> **About this task**:
Each line containing the string "left" should be copied out of the entries.

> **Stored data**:
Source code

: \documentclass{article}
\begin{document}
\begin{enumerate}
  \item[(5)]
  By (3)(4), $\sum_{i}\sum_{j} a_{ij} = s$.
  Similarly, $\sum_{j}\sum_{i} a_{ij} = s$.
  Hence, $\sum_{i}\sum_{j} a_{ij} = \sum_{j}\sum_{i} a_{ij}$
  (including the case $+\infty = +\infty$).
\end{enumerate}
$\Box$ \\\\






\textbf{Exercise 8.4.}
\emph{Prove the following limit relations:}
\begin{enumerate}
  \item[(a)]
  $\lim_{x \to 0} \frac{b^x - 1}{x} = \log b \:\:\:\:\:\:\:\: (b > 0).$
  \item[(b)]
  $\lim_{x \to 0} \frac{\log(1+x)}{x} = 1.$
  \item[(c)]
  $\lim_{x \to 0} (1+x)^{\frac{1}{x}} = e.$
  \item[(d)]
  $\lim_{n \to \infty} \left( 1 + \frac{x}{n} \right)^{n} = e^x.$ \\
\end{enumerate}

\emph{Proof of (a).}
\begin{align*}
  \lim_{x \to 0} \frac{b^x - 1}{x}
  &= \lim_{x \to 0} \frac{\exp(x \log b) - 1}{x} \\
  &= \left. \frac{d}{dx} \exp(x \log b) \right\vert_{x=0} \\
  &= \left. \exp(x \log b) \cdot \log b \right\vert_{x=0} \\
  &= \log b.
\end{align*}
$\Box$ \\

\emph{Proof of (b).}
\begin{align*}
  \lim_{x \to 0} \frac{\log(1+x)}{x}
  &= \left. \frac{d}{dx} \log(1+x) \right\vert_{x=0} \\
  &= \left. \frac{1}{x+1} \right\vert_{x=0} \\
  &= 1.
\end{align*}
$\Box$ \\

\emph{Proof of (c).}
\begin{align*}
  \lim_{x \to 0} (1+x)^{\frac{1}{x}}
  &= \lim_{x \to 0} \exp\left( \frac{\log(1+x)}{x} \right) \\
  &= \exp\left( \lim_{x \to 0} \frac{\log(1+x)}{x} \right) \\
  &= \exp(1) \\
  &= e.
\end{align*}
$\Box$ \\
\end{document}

> **Response to this task**:
  $\lim_{n \to \infty} \left( 1 + \frac{x}{n} \right)^{n} = e^x.$ \\
  &= \left. \frac{d}{dx} \exp(x \log b) \right\vert_{x=0} \\
  &= \left. \exp(x \log b) \cdot \log b \right\vert_{x=0} \\
  &= \left. \frac{d}{dx} \log(1+x) \right\vert_{x=0} \\
  &= \left. \frac{1}{x+1} \right\vert_{x=0} \\
  &= \lim_{x \to 0} \exp\left( \frac{\log(1+x)}{x} \right) \\
  &= \exp\left( \lim_{x \to 0} \frac{\log(1+x)}{x} \right) \\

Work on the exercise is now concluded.